Xen: The Magic of Paravirtualization

The "new" virtualization trend (VMware) relies on complex binary translation to handle privileged instructions. Xen took a different path: Paravirtualization (PV). Instead of tricking the guest OS, we modify it to be aware that it's running on a hypervisor.

The Hypercall Interface

In a standard OS, a process makes a syscall to the kernel. In Xen, the guest kernel makes a hypercall to the Xen hypervisor (Domain 0).

/* Simplified hypercall example in guest kernel */
inline int HYPERVISOR_console_io(int cmd, int count, char *str)
{
    int ret;
    unsigned long op = __HYPERVISOR_console_io;
    __asm__ __volatile__ (
        "int $0x82"
        : "=a" (ret)
        : "0" (op), "b" (cmd), "c" (count), "d" (str)
        : "memory"
    );
    return ret;
}

Notice the int $0x82? That's the specific interrupt vector Xen listens for.

Memory Management

In PV mode, the guest OS is responsible for its own page tables, but it must register them with Xen. This avoids the overhead of "shadow page tables" used in full virtualization.

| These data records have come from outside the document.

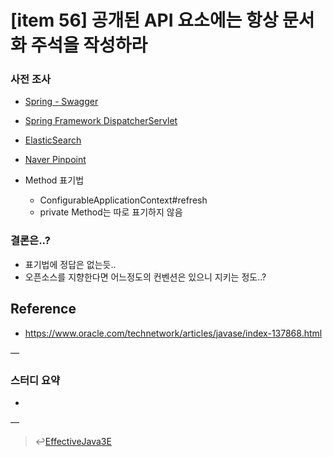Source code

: # [item 56] 공개된 API 요소에는 항상 문서화 주석을 작성하라

### 사전 조사

-   [Spring - Swagger](https://jojoldu.tistory.com/31)
-   [Spring Framework DispatcherServlet](https://github.com/spring-projects/spring-framework/blob/master/spring-webmvc/src/main/java/org/springframework/web/servlet/DispatcherServlet.java)
-   [ElasticSearch](https://github.com/elastic/elasticsearch/blob/master/server/src/main/java/org/elasticsearch/search/builder/SearchSourceBuilder.java)
-   [Naver Pinpoint](https://github.com/naver/pinpoint/blob/master/web/src/main/java/com/navercorp/pinpoint/web/cluster/CollectorClusterInfoRepository.java)

-   Method 표기법
    -   ConfigurableApplicationContext#refresh
    -   private Method는 따로 표기하지 않음

### 결론은..?

-   표기법에 정답은 없는듯..
-   오픈소스를 지향한다면 어느정도의 컨벤션은 있으니 지키는 정도..?

## Reference

-   <https://www.oracle.com/technetwork/articles/javase/index-137868.html>

—

### 스터디 요약

-

—

> :leftwards_arrow_with_hook:[EffectiveJava3E](/EffectiveJava3E/README.md)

The guest uses a "machine-to-physical" (m2p) mapping table provided by the hypervisor to understand where its "physical" memory actually sits in the real hardware RAM.

Why PV?

Because the guest knows it's virtualized, it can optimize I/O using grant tables and event channels (essentially virtual interrupts). This is why a Xen guest can push 1Gbps of traffic while a fully virtualized guest struggles at 200Mbps. If your OS doesn't have a Xen-aware kernel, you're leaving performance on the table.